The former leader of the US federal vaccine agency, Dr. Rick Bright, is planning to file a whistleblower complaint with the US Department of Health and Human Services (HHS) attorney general and the Office of Special Counsel over “retaliatory treatment” he suffered following his criticism of US President Donald Trump’s promotion of hydroxychloroquine as a cure for the COVID-19 disease, attorneys said in statement.
“We will soon be filing a whistleblower complaint with both the Office of Special Counsel and the HHS Inspector General on behalf of Dr. Rick Bright detailing the retaliatory treatment to which he was subjected by HHS political leadership after raising science-based concerns about White House pressure on treatment and vaccines related to the COVID-19 pandemic,” the statement read.
JUST IN: Attorneys for Rick BRIGHT who claims he was removed from his post for pushing back against Trump's promotion of hydroxychloroquine, say he'll be filing a whistleblower complaint with the HHS inspector general. pic.twitter.com/aBob3m5vRK
— Kyle Cheney (@kyledcheney) April 23, 2020
Bright’s lawyers, Debra S. Katz and Lisa J. Banks, said that the HHS is currently making “demonstrably false statements” about the health expert in a bid to “deflect attention from its retaliatory removal of him” from office.

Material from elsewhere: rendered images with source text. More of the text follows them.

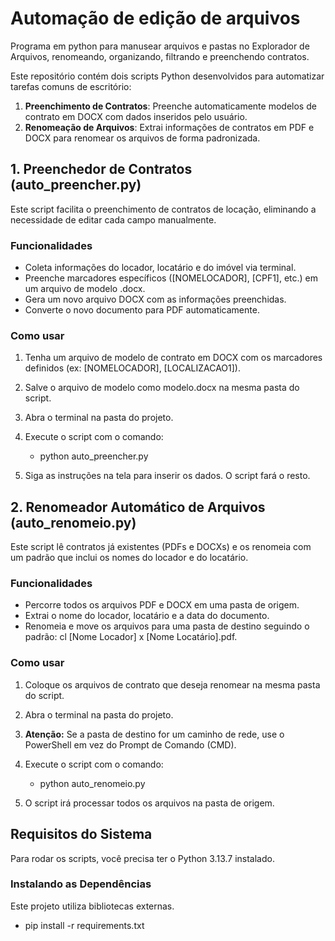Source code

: # Automação de edição de arquivos
Programa em python para manusear arquivos e pastas no Explorador de Arquivos, renomeando, organizando, filtrando e preenchendo contratos.

Este repositório contém dois scripts Python desenvolvidos para automatizar tarefas comuns de escritório:
1.  **Preenchimento de Contratos**: Preenche automaticamente modelos de contrato em DOCX com dados inseridos pelo usuário.
2.  **Renomeação de Arquivos**: Extrai informações de contratos em PDF e DOCX para renomear os arquivos de forma padronizada.

## 1. Preenchedor de Contratos (auto_preencher.py)

Este script facilita o preenchimento de contratos de locação, eliminando a necessidade de editar cada campo manualmente.

### **Funcionalidades**
-   Coleta informações do locador, locatário e do imóvel via terminal.
-   Preenche marcadores específicos ([NOMELOCADOR], [CPF1], etc.) em um arquivo de modelo .docx.
-   Gera um novo arquivo DOCX com as informações preenchidas.
-   Converte o novo documento para PDF automaticamente.

### **Como usar**
1.  Tenha um arquivo de modelo de contrato em DOCX com os marcadores definidos (ex: [NOMELOCADOR], [LOCALIZACAO1]).
2.  Salve o arquivo de modelo como modelo.docx na mesma pasta do script.
3.  Abra o terminal na pasta do projeto.
4.  Execute o script com o comando:
    - python auto_preencher.py
    
5.  Siga as instruções na tela para inserir os dados. O script fará o resto.

## 2. Renomeador Automático de Arquivos (auto_renomeio.py)

Este script lê contratos já existentes (PDFs e DOCXs) e os renomeia com um padrão que inclui os nomes do locador e do locatário.

### **Funcionalidades**
-   Percorre todos os arquivos PDF e DOCX em uma pasta de origem.
-   Extrai o nome do locador, locatário e a data do documento.
-   Renomeia e move os arquivos para uma pasta de destino seguindo o padrão: cl [Nome Locador] x [Nome Locatário].pdf.

### **Como usar**
1.  Coloque os arquivos de contrato que deseja renomear na mesma pasta do script.
2.  Abra o terminal na pasta do projeto.
3.  **Atenção:** Se a pasta de destino for um caminho de rede, use o PowerShell em vez do Prompt de Comando (CMD).
4.  Execute o script com o comando:
    - python auto_renomeio.py
    
6.  O script irá processar todos os arquivos na pasta de origem.

## **Requisitos do Sistema**
Para rodar os scripts, você precisa ter o Python 3.13.7 instalado.

### **Instalando as Dependências**
Este projeto utiliza bibliotecas externas.
- pip install -r requirements.txt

“Dr. Bright was sidelined for one reason only -- because he resisted efforts to provide unfettered access to potentially dangerous drugs, including chloroquine, a drug promoted by the Administration as a panacea, but which is untested and possibly deadly when used improperly,” the attorneys stated.

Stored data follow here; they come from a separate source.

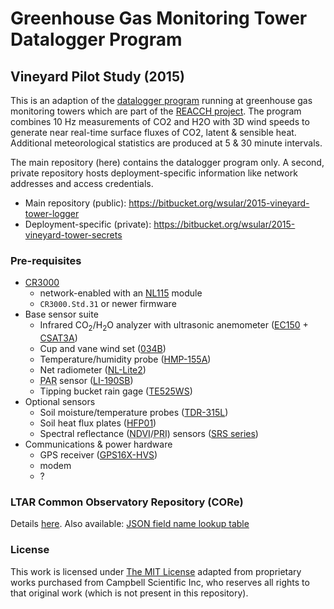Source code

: Greenhouse Gas Monitoring Tower Datalogger Program
==================================================

Vineyard Pilot Study (2015)
---------------------------

This is an adaption of the [datalogger program][1] running at greenhouse gas 
monitoring towers which are part of the [REACCH project][2]. The program 
combines 10 Hz measurements of CO2 and H2O with 3D wind speeds to generate near
real-time surface fluxes of CO2, latent & sensible heat. Additional 
meteorological statistics are produced at 5 & 30 minute intervals. 

  [1]: https://bitbucket.org/wsular/2011-reacch-tower-logger
  [2]: http://www.reacchpna.org

The main repository (here) contains the datalogger program only. A second, 
private repository hosts deployment-specific information like network addresses 
and access credentials. 

* Main repository (public): <https://bitbucket.org/wsular/2015-vineyard-tower-logger>
* Deployment-specific (private): <https://bitbucket.org/wsular/2015-vineyard-tower-secrets>

### Pre-requisites ###

* [CR3000](https://campbellsci.com/cr3000)
    * network-enabled with an [NL115](https://campbellsci.com/nl115) module
    * `CR3000.Std.31` or newer firmware
* Base sensor suite
    * Infrared CO<sub>2</sub>/H<sub>2</sub>O analyzer with ultrasonic 
      anemometer ([EC150](https://www.campbellsci.com/ec150) + 
      [CSAT3A](https://www.campbellsci.com/csat3a))
    * Cup and vane wind set ([034B](https://www.campbellsci.com/034b))
    * Temperature/humidity probe ([HMP-155A](https://www.campbellsci.com/hmp155a))
    * Net radiometer ([NL-Lite2](https://www.campbellsci.com/nr-lite2))
    * <acronym title="photosynthetically active radiation">PAR</acronym> sensor
      ([LI-190SB](https://www.campbellsci.com/li190sb-l))
    * Tipping bucket rain gage ([TE525WS](https://www.campbellsci.com/te525ws-l))
* Optional sensors
    * Soil moisture/temperature probes ([TDR-315L](http://www.acclima.com))
    * Soil heat flux plates ([HFP01](https://www.campbellsci.com/hfp01))
    * Spectral reflectance (<acronym title="normalized difference vegetation
      index">NDVI</acronym>/<acronym title="photochemical reflectance 
      index">PRI</acronym>) sensors ([SRS series](http://www.decagon.com/en/canopy/canopy-measurements/spectral-reflectance-sensor-srs/))
* Communications & power hardware
    * GPS receiver ([GPS16X-HVS](https://www.campbellsci.com/gps16x-hvs))
    * modem
    * ?


### LTAR Common Observatory Repository (CORe)

Details [here](doc/ltar_core_table.md). Also available: 
[JSON field name lookup table](src/ltar_core_lut.json)

### License ####

This work is licensed under [The MIT License][3] adapted from proprietary works purchased from Campbell Scientific
Inc, who reserves all rights to that original work (which is not present in
this repository).

  [3]: http://opensource.org/licenses/MIT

Katz and Banks said that documents supporting Bright’s concerns about the untested drug will soon be released to the public.
The attorneys noted that Bright desires to return to his position at BARDA to concentrate on the fight against the ongoing coronavirus pandemic ravaging the country.
Trump had previously repeatedly suggested that taking hydroxychloroquine and azithromycin together was an effective treatment to cure COVID-19, claiming that his suggestion could “have a real chance to be one of the biggest game changers in the history of medicine”.
On Wednesday, Bright stated in a press release that he was removed from office over his call to resist the adoption of untested drug treatments promoted by the US president and his advisers.